Best to steer her towards territory where he was less ambiguously identifiable as the one who had made the play.

‘I wouldn’t say it’s changed the way we think about death. But I would say it’s changed how we think about consciousness.’

‘That’s putting it mildly,’ she agreed, growing animated. This was always going to be the money-shot, as far as she and Lightning
Rod were concerned; his role in the great debate of the age. ‘It’s changed how we legislate for consciousness, and that’s
largely down to your championing of digital rights.’

He allowed himself a wistful laugh as he looked to the heavens, gathering his thoughts.

‘I’m old enough to remember when digital rights legislation meant stopping teenagers cloning each other’s music collections,’
he quipped, but the real joke was him getting credit for being forced on to the side of a crusade he’d actually been bitterly
opposed to, and the eventual success of which he privately cursed every day of his life.

Every. Fucking. Day.

‘What made you take up this cause? I mean, clearly this was
a debate that must have been going on inside Neurosphere before the rest of the world had even heard about DCs.’

‘Well, I just thought that as we were on the verge of tapping untold revenue streams and in a position to start forging alliances
at the highest echelons of every major government on the planet, the obvious way to proceed was to voluntarily cut off our
own balls, put them in our mouths and choke on them,’ he didn’t say.
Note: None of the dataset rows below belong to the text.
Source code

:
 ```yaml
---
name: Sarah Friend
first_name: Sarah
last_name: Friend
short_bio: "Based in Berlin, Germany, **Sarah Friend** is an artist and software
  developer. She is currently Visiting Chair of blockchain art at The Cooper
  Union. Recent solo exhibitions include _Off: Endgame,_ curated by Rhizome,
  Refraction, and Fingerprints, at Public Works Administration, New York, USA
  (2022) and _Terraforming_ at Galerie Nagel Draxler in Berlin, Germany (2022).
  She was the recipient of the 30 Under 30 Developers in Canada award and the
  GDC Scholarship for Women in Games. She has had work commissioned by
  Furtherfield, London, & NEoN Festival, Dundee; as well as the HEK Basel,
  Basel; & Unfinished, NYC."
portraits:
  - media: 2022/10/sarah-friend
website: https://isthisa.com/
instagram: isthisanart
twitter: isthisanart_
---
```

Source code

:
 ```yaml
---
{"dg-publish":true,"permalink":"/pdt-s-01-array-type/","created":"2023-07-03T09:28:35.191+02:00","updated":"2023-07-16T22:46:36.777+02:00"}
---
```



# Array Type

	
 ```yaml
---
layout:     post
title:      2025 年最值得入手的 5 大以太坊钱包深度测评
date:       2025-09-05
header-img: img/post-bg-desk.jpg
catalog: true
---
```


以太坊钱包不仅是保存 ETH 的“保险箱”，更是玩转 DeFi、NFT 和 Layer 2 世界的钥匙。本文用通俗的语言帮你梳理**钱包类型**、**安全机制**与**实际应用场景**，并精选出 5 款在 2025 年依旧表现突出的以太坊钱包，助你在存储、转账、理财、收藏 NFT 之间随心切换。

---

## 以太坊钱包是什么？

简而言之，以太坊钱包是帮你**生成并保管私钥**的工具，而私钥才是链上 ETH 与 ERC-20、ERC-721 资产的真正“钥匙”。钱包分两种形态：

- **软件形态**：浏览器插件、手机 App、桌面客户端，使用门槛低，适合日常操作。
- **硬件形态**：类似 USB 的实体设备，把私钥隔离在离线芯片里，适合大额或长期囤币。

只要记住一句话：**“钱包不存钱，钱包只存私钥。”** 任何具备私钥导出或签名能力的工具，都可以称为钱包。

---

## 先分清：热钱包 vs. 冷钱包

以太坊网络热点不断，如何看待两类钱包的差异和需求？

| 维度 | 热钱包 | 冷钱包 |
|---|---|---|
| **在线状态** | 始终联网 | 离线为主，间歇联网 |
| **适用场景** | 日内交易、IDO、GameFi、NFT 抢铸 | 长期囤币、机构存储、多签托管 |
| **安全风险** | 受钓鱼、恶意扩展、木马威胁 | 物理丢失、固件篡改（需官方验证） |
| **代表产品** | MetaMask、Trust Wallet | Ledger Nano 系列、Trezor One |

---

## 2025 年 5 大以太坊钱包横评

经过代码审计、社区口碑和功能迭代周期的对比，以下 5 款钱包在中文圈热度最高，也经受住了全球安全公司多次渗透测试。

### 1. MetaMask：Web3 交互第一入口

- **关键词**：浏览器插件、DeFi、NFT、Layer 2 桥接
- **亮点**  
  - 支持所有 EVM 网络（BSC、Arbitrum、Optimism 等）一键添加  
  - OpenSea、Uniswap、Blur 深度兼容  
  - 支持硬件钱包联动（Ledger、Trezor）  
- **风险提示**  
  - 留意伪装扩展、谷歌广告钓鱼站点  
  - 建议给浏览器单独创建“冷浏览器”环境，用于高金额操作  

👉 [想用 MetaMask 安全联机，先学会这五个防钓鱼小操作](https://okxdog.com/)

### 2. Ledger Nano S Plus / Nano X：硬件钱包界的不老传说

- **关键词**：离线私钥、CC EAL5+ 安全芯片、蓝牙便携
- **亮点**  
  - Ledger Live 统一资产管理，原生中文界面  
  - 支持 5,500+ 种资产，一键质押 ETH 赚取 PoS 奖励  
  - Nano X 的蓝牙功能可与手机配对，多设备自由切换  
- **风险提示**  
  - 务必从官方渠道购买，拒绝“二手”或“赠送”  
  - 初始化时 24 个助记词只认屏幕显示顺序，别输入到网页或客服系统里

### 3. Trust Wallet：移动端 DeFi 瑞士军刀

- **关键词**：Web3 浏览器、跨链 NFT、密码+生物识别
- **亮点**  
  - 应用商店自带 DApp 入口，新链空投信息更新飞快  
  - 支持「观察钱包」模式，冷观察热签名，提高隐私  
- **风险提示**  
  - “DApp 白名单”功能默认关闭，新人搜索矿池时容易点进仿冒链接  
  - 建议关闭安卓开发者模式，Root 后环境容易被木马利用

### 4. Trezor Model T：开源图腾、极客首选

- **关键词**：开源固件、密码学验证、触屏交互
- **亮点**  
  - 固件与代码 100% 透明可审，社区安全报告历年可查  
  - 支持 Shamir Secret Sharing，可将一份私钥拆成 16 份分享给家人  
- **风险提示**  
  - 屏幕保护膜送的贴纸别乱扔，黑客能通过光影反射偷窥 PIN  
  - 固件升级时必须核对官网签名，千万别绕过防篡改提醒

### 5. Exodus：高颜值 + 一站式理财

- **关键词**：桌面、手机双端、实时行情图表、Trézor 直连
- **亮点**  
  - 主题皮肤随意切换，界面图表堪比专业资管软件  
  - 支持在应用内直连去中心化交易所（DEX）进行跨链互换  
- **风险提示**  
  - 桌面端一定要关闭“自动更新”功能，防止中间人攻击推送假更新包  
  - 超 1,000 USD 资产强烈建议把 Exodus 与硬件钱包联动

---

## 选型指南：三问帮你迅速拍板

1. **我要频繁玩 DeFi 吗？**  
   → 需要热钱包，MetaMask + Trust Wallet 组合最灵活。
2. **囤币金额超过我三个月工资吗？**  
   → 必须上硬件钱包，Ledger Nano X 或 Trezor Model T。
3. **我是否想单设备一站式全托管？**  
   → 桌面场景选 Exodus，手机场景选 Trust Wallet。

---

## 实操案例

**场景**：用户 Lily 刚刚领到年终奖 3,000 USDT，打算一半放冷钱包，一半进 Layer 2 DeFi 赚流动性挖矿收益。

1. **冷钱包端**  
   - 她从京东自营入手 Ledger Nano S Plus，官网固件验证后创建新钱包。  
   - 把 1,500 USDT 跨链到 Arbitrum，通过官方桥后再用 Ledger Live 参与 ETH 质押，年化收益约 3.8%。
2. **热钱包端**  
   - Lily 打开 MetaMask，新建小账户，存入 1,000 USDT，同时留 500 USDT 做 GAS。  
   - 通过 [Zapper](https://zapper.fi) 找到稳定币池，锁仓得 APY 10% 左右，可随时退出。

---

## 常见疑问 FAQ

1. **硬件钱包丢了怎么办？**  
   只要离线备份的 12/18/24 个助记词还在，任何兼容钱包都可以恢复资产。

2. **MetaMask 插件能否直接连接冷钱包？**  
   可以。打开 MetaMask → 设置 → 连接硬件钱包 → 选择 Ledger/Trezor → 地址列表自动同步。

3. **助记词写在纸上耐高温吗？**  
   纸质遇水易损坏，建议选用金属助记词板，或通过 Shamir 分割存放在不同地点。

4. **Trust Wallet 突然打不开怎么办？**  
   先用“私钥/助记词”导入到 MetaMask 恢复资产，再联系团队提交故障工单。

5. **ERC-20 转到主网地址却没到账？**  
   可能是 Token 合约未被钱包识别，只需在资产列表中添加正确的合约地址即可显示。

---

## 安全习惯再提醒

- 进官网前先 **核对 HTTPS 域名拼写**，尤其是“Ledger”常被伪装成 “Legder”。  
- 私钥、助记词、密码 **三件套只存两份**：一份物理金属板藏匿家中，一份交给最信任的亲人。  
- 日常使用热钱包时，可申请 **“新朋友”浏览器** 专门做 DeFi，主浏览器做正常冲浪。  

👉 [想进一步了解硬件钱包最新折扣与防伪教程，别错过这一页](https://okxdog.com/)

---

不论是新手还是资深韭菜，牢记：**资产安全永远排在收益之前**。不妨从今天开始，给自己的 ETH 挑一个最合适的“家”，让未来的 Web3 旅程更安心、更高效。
No. Instead he gave a carefully constructed but seemingly extemporaneous ramble about ethics and scientific progress. He talked
about how we shouldn’t always end up having the Frankenstein debates
after
the technology is loose; he enthused about the way the cutting edge of technology brings you up against the cutting edge
of morality; he explained how it was incumbent upon Neurosphere to make sure people understood the level of respect the company
accorded to its subjects, otherwise they’d never get their first customer. And in case that all sounded a little too warm
and fuzzy, he admitted that the legislation did help protect their own position against unlawful proliferation of their technology,
not to mention indemnifying them against lawsuits.